About noon of Wednesday, August 26, Mr. Crist, of Thrasher’s party saw Captain Short’s wagon standing on the east side of Crooked creek about eight and a half miles south , and two and one-half miles from Meade. Captain Thrasher was notified and he reconnoitered with his force, including Mr. Woolens, S. W. Howe and Richard Douglas. They armed themselves, then unhitched their oxen from their cart and drove them ahead to the empty wagon. There they found the bodies of Captain Short and his five men lying on the ground in a row, as they had been left by the Indians.

The oxen were dead in their yokes, with the hind quarters cut off, and the camp dog lay dead beside it’s master. Captain Short, his son, and Harry Jones had been scalped and the others had their heads crushed. All the pocket’s of the men had been turned inside out. There were twenty-eight bullet holes in the wagon, and eight bullets were found in the water barrel. James Shaw was the last mam killed at this place, as shown by tracks made there by the iron on his boot heels. It was learned later that the Indians had carried off their wounded and dead. The bodies after a careful search, were put in Short’s wagon and drawn back to camp. They were buried near sundown, about 100 yards southeast of Lone Tree, and the same distance southwest of the camp. One lone grave three feet deep was made for all the victims, who were wrapped in tent cloth. Initials were carved on rough stones which were placed at the head of each body.

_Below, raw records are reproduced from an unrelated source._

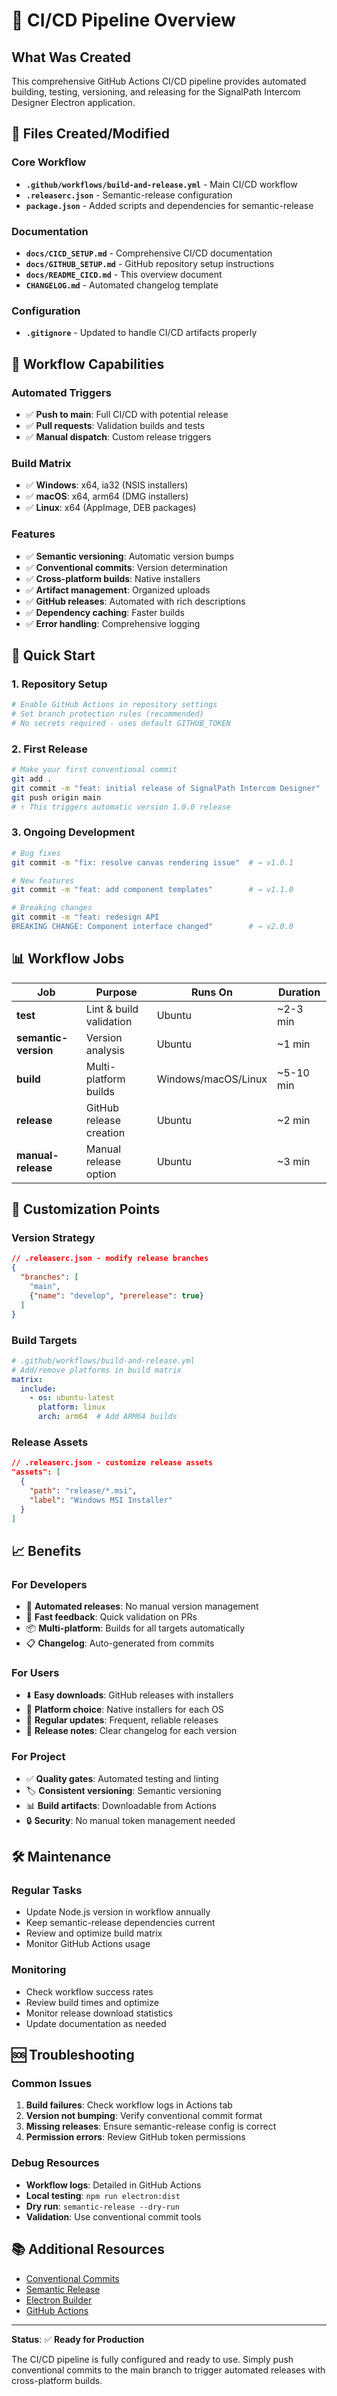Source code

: # 🚀 CI/CD Pipeline Overview

## What Was Created

This comprehensive GitHub Actions CI/CD pipeline provides automated building, testing, versioning, and releasing for the SignalPath Intercom Designer Electron application.

## 📁 Files Created/Modified

### Core Workflow
- **`.github/workflows/build-and-release.yml`** - Main CI/CD workflow
- **`.releaserc.json`** - Semantic-release configuration
- **`package.json`** - Added scripts and dependencies for semantic-release

### Documentation
- **`docs/CICD_SETUP.md`** - Comprehensive CI/CD documentation
- **`docs/GITHUB_SETUP.md`** - GitHub repository setup instructions
- **`docs/README_CICD.md`** - This overview document
- **`CHANGELOG.md`** - Automated changelog template

### Configuration
- **`.gitignore`** - Updated to handle CI/CD artifacts properly

## 🔄 Workflow Capabilities

### Automated Triggers
- ✅ **Push to main**: Full CI/CD with potential release
- ✅ **Pull requests**: Validation builds and tests
- ✅ **Manual dispatch**: Custom release triggers

### Build Matrix
- ✅ **Windows**: x64, ia32 (NSIS installers)
- ✅ **macOS**: x64, arm64 (DMG installers)
- ✅ **Linux**: x64 (AppImage, DEB packages)

### Features
- ✅ **Semantic versioning**: Automatic version bumps
- ✅ **Conventional commits**: Version determination
- ✅ **Cross-platform builds**: Native installers
- ✅ **Artifact management**: Organized uploads
- ✅ **GitHub releases**: Automated with rich descriptions
- ✅ **Dependency caching**: Faster builds
- ✅ **Error handling**: Comprehensive logging

## 🎯 Quick Start

### 1. Repository Setup
```bash
# Enable GitHub Actions in repository settings
# Set branch protection rules (recommended)
# No secrets required - uses default GITHUB_TOKEN
```

### 2. First Release
```bash
# Make your first conventional commit
git add .
git commit -m "feat: initial release of SignalPath Intercom Designer"
git push origin main
# ↑ This triggers automatic version 1.0.0 release
```

### 3. Ongoing Development
```bash
# Bug fixes
git commit -m "fix: resolve canvas rendering issue"  # → v1.0.1

# New features  
git commit -m "feat: add component templates"        # → v1.1.0

# Breaking changes
git commit -m "feat: redesign API
BREAKING CHANGE: Component interface changed"        # → v2.0.0
```

## 📊 Workflow Jobs

| Job | Purpose | Runs On | Duration |
|-----|---------|---------|----------|
| **test** | Lint & build validation | Ubuntu | ~2-3 min |
| **semantic-version** | Version analysis | Ubuntu | ~1 min |
| **build** | Multi-platform builds | Windows/macOS/Linux | ~5-10 min |
| **release** | GitHub release creation | Ubuntu | ~2 min |
| **manual-release** | Manual release option | Ubuntu | ~3 min |

## 🔧 Customization Points

### Version Strategy
```json
// .releaserc.json - modify release branches
{
  "branches": [
    "main",
    {"name": "develop", "prerelease": true}
  ]
}
```

### Build Targets
```yaml
# .github/workflows/build-and-release.yml
# Add/remove platforms in build matrix
matrix:
  include:
    - os: ubuntu-latest
      platform: linux
      arch: arm64  # Add ARM64 builds
```

### Release Assets
```json
// .releaserc.json - customize release assets
"assets": [
  {
    "path": "release/*.msi",
    "label": "Windows MSI Installer"
  }
]
```

## 📈 Benefits

### For Developers
- 🔄 **Automated releases**: No manual version management
- 🚀 **Fast feedback**: Quick validation on PRs  
- 📦 **Multi-platform**: Builds for all targets automatically
- 📋 **Changelog**: Auto-generated from commits

### For Users
- ⬇️ **Easy downloads**: GitHub releases with installers
- 📱 **Platform choice**: Native installers for each OS
- 🔄 **Regular updates**: Frequent, reliable releases
- 📖 **Release notes**: Clear changelog for each version

### For Project
- ✅ **Quality gates**: Automated testing and linting
- 🏷️ **Consistent versioning**: Semantic versioning
- 📊 **Build artifacts**: Downloadable from Actions
- 🔒 **Security**: No manual token management needed

## 🛠️ Maintenance

### Regular Tasks
- Update Node.js version in workflow annually
- Keep semantic-release dependencies current
- Review and optimize build matrix
- Monitor GitHub Actions usage

### Monitoring
- Check workflow success rates
- Review build times and optimize
- Monitor release download statistics
- Update documentation as needed

## 🆘 Troubleshooting

### Common Issues
1. **Build failures**: Check workflow logs in Actions tab
2. **Version not bumping**: Verify conventional commit format
3. **Missing releases**: Ensure semantic-release config is correct
4. **Permission errors**: Review GitHub token permissions

### Debug Resources
- **Workflow logs**: Detailed in GitHub Actions
- **Local testing**: `npm run electron:dist`
- **Dry run**: `semantic-release --dry-run`
- **Validation**: Use conventional commit tools

## 📚 Additional Resources

- [Conventional Commits](https://www.conventionalcommits.org/)
- [Semantic Release](https://semantic-release.gitbook.io/)
- [Electron Builder](https://www.electron.build/)
- [GitHub Actions](https://docs.github.com/en/actions)

---

**Status**: ✅ **Ready for Production**

The CI/CD pipeline is fully configured and ready to use. Simply push conventional commits to the main branch to trigger automated releases with cross-platform builds.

Next morning, Thursday, August 27, hunters passing by the camp reported they has seen a party of twenty-five Cheyennes about fifteen to twenty miles west of the camp. Waiting until the Indians passed well out of dight they examined the camp of the Indians. There they found Short’s compass, papers and chains; also Cheyenne arrowheads. It was learned later from Mochin a squaw of this party, and from the Indian agent that ir was the band of Chief Medicine Water. Truman Short’s horse was found in Medicine Waters camp about a hundred miles west of camp supply. Years later Chief Yellow Horse began to tell H. C. Perkins, of the auditor’s office in Topeka, about his prowess in the Short massacre, but then shut up lake a clam for fearing that Mr. Perkins might infrom the government about his deeds.